## What you should do
The task calls for every line of the data to be retyped exactly.

## Data for analysis
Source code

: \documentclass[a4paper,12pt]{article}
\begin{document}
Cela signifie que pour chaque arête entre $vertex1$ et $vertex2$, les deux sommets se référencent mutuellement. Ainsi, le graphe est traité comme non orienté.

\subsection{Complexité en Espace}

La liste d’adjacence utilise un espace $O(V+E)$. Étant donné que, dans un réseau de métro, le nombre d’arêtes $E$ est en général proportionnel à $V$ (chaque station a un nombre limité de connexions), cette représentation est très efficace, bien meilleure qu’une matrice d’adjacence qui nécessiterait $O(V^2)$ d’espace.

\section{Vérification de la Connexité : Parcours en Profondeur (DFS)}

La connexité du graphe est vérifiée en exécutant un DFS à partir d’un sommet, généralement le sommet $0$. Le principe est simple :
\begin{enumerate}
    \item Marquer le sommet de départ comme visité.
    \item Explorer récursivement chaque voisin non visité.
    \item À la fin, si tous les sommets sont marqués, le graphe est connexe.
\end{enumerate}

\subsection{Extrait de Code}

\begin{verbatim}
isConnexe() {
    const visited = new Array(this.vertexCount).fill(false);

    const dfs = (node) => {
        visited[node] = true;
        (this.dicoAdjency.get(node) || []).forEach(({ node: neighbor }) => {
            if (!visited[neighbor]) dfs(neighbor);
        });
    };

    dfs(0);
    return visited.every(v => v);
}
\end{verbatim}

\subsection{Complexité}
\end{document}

## Solution to the problem
Source code

: \documentclass[a4paper,12pt]{article}
\begin{document}
Cela signifie que pour chaque arête entre $vertex1$ et $vertex2$, les deux sommets se référencent mutuellement. Ainsi, le graphe est traité comme non orienté.

\subsection{Complexité en Espace}

La liste d’adjacence utilise un espace $O(V+E)$. Étant donné que, dans un réseau de métro, le nombre d’arêtes $E$ est en général proportionnel à $V$ (chaque station a un nombre limité de connexions), cette représentation est très efficace, bien meilleure qu’une matrice d’adjacence qui nécessiterait $O(V^2)$ d’espace.

\section{Vérification de la Connexité : Parcours en Profondeur (DFS)}

La connexité du graphe est vérifiée en exécutant un DFS à partir d’un sommet, généralement le sommet $0$. Le principe est simple :
\begin{enumerate}
    \item Marquer le sommet de départ comme visité.
    \item Explorer récursivement chaque voisin non visité.
    \item À la fin, si tous les sommets sont marqués, le graphe est connexe.
\end{enumerate}

\subsection{Extrait de Code}

\begin{verbatim}
isConnexe() {
    const visited = new Array(this.vertexCount).fill(false);

    const dfs = (node) => {
        visited[node] = true;
        (this.dicoAdjency.get(node) || []).forEach(({ node: neighbor }) => {
            if (!visited[neighbor]) dfs(neighbor);
        });
    };

    dfs(0);
    return visited.every(v => v);
}
\end{verbatim}

\subsection{Complexité}
\end{document}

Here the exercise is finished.